Brissot's educated readers would have been familiar with the story of the Roman general Cincinnatus from the Roman historian Livy. According to the story, powerful enemies of Rome, the Aequians, were threatening an invasion of the city. The Roman Senate believed the current consul was unprepared to meet the crisis. They voted unanimously to confer the extraordinary powers of dictatorship on their most distinguished former general, L. Quinctius Cincinnatus.
Cincinnatus was living on his four-acre farm outside of Rome. Senate representatives found him working in his field. When he learned of the emergency facing Rome, he left his plow standing in the field and led the Romans to victory against the Aequians. Fifteen days after assuming the dictatorship, Cincinnatus resigned and returned to his plow.

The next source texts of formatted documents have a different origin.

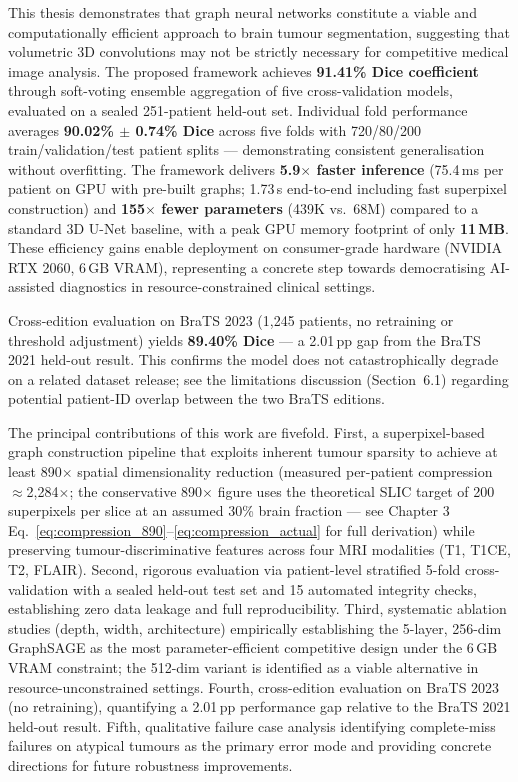 \documentclass{article}
\begin{document}
This thesis demonstrates that graph neural networks constitute a viable and computationally efficient approach to brain tumour segmentation, suggesting that volumetric 3D convolutions may not be strictly necessary for competitive medical image analysis. The proposed framework achieves \textbf{91.41\% Dice coefficient} through soft-voting ensemble aggregation of five cross-validation models, evaluated on a sealed 251-patient held-out set. Individual fold performance averages \textbf{90.02\% $\pm$ 0.74\% Dice} across five folds with 720/80/200 train/validation/test patient splits — demonstrating consistent generalisation without overfitting. The framework delivers \textbf{5.9$\times$ faster inference} (75.4\,ms per patient on GPU with pre-built graphs; 1.73\,s end-to-end including fast superpixel construction) and \textbf{155$\times$ fewer parameters} (439K vs.\ 68M) compared to a standard 3D U-Net baseline, with a peak GPU memory footprint of only \textbf{11\,MB}. These efficiency gains enable deployment on consumer-grade hardware (NVIDIA RTX 2060, 6\,GB VRAM), representing a concrete step towards democratising AI-assisted diagnostics in resource-constrained clinical settings.

Cross-edition evaluation on BraTS 2023 (1,245 patients, no retraining or threshold adjustment) yields \textbf{89.40\% Dice} — a 2.01\,pp gap from the BraTS 2021 held-out result. This confirms the model does not catastrophically degrade on a related dataset release; see the limitations discussion (Section~6.1) regarding potential patient-ID overlap between the two BraTS editions.

The principal contributions of this work are fivefold. First, a superpixel-based graph construction pipeline that exploits inherent tumour sparsity to achieve at least 890$\times$ spatial dimensionality reduction (measured per-patient compression $\approx$2,284$\times$; the conservative 890$\times$ figure uses the theoretical SLIC target of 200 superpixels per slice at an assumed 30\% brain fraction — see Chapter 3 Eq.~\ref{eq:compression_890}--\ref{eq:compression_actual} for full derivation) while preserving tumour-discriminative features across four MRI modalities (T1, T1CE, T2, FLAIR). Second, rigorous evaluation via patient-level stratified 5-fold cross-validation with a sealed held-out test set and 15 automated integrity checks, establishing zero data leakage and full reproducibility. Third, systematic ablation studies (depth, width, architecture) empirically establishing the 5-layer, 256-dim GraphSAGE as the most parameter-efficient competitive design under the 6\,GB VRAM constraint; the 512-dim variant is identified as a viable alternative in resource-unconstrained settings. Fourth, cross-edition evaluation on BraTS 2023 (no retraining), quantifying a 2.01\,pp performance gap relative to the BraTS 2021 held-out result. Fifth, qualitative failure case analysis identifying complete-miss failures on atypical tumours as the primary error mode and providing concrete directions for future robustness improvements.
\end{document}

The parallels with General George Washington were not lost on his contemporaries. Called up from his retirement at Mount Vernon to lead the Continental Army, Washington dramatically resigned his commission and returned to his farm once the war had been won. In emulating Cincinnatus, Washington calmed any fears that he might use his position as a successful general to become a military dictator. Instead, Washington showed that he placed public service above personal gain.

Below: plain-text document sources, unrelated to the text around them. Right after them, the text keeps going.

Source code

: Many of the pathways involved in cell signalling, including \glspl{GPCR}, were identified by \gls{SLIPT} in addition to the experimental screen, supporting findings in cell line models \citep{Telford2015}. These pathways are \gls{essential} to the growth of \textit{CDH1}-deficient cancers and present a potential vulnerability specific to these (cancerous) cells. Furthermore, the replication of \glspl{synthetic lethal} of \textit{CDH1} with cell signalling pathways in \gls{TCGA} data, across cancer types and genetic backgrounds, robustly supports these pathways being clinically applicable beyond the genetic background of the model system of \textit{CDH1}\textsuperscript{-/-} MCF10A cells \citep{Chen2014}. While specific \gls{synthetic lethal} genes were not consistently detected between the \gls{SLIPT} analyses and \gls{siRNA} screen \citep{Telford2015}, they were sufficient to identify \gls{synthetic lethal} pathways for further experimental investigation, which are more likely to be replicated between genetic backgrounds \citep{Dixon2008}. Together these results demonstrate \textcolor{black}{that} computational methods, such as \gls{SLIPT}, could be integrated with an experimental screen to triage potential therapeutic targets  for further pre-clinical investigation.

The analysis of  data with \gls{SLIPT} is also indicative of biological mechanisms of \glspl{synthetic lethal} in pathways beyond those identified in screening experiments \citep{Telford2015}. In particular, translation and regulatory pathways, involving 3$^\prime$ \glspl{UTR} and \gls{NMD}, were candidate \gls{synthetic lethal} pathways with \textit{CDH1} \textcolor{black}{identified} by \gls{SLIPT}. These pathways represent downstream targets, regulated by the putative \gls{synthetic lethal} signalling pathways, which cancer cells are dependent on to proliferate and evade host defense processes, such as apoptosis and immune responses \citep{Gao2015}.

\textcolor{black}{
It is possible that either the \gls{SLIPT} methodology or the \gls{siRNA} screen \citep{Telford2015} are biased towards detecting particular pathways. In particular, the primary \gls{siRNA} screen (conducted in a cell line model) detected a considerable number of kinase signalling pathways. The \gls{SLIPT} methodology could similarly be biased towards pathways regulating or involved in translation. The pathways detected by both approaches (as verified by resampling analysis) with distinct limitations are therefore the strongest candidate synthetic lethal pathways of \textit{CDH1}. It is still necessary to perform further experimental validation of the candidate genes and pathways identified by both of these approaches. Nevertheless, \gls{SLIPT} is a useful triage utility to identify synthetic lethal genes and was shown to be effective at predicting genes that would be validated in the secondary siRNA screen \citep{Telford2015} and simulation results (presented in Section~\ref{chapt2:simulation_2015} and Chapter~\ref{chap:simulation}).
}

For Romans and Americans alike, Cincinnatus represented the ideal republican simplicity, an enlightened poverty that spurned luxury and cultivated a nobility of spirit.
For the Revolutionary generation, the republican simplicity of the American farmer provided a pointed contrast with the perceived luxury of the British empire. As the American Cincinnatus, Washington embodied America's agricultural self-sufficiency, which he saw as a crucial element in its economic and political independence from Great Britain.
Depictions of Washington as Cincinnatus were popular in the Revolutionary and Early Republican periods. In 1783, Washington was elected first president of the Society of the Cincinnati, an organization of military officers who served in the Revolutionary War. The society's Latin motto, Omnia reliquit servare rem publicam ("He gave up everything to serve the republic"), suggests the story of Cincinnatus.